Information, Operations, and Management Sciences, NYU Stern School of Business, New York, New York.
Decision, Risk, and Operations Division, Columbia Business School, New York, New York.
Big Data. 2018 Sep 1;6(3):191-213. doi: 10.1089/big.2018.0092. Epub 2018 Sep 17.

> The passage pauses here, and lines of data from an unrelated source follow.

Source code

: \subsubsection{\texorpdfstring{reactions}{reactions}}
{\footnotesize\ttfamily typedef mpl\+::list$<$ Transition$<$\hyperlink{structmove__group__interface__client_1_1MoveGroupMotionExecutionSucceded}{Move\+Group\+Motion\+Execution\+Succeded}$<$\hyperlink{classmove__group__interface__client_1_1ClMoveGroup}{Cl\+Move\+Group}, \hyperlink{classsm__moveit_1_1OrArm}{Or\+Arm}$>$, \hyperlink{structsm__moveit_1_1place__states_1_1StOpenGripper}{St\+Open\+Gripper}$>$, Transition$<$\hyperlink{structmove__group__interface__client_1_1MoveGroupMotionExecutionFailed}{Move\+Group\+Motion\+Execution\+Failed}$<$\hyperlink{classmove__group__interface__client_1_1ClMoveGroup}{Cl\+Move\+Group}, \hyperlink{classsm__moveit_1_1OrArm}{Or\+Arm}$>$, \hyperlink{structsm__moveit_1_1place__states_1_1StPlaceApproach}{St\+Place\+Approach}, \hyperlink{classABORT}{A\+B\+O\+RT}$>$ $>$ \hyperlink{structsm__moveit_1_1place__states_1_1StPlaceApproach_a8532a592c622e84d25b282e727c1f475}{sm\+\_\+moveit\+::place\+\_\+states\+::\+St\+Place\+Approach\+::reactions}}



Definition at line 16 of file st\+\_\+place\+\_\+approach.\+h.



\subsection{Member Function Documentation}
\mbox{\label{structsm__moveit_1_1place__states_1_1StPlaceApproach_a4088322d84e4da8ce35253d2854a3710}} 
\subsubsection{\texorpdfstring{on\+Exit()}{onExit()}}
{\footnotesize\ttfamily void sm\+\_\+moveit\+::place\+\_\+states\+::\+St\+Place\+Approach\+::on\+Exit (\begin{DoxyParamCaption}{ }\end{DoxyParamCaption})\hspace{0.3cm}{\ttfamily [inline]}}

We develop a number of data-driven investment strategies that demonstrate how machine learning and data analytics can be used to guide investments in peer-to-peer loans. We detail the process starting with the acquisition of (real) data from a peer-to-peer lending platform all the way to the development and evaluation of investment strategies based on a variety of approaches. We focus heavily on how to apply and evaluate the data science methods, and resulting strategies, in a real-world business setting. The material presented in this article can be used by instructors who teach data science courses, at the undergraduate or graduate levels. Importantly, we go beyond just evaluating predictive performance of models, to assess how well the strategies would actually perform, using real, publicly available data. Our treatment is comprehensive and ranges from qualitative to technical, but is also modular-which gives instructors the flexibility to focus on specific parts of the case, depending on the topics they want to cover. The learning concepts include the following: data cleaning and ingestion, classification/probability estimation modeling, regression modeling, analytical engineering, calibration curves, data leakage, evaluation of model performance, basic portfolio optimization, evaluation of investment strategies, and using Python for data science.
我们开发了一些数据驱动的投资策略,展示了机器学习和数据分析如何用于指导点对点贷款的投资。我们详细介绍了从点对点借贷平台获取(真实)数据开始的整个过程,一直到基于各种方法开发和评估投资策略。我们非常关注如何在实际业务环境中应用和评估数据科学方法以及由此产生的策略。本文介绍的材料可供教授本科或研究生水平数据科学课程的教师使用。重要的是,我们不仅仅评估模型的预测性能,还使用真实的、公开可用的数据来评估策略的实际表现。我们的处理方法全面,从定性到技术,但也具有模块化-这使教师能够根据他们想要涵盖的主题灵活地关注案例的特定部分。学习概念包括以下内容:数据清理和摄取、分类/概率估计建模、回归建模、分析工程、校准曲线、数据泄漏、模型性能评估、基本投资组合优化、投资策略评估以及使用 Python 进行数据科学。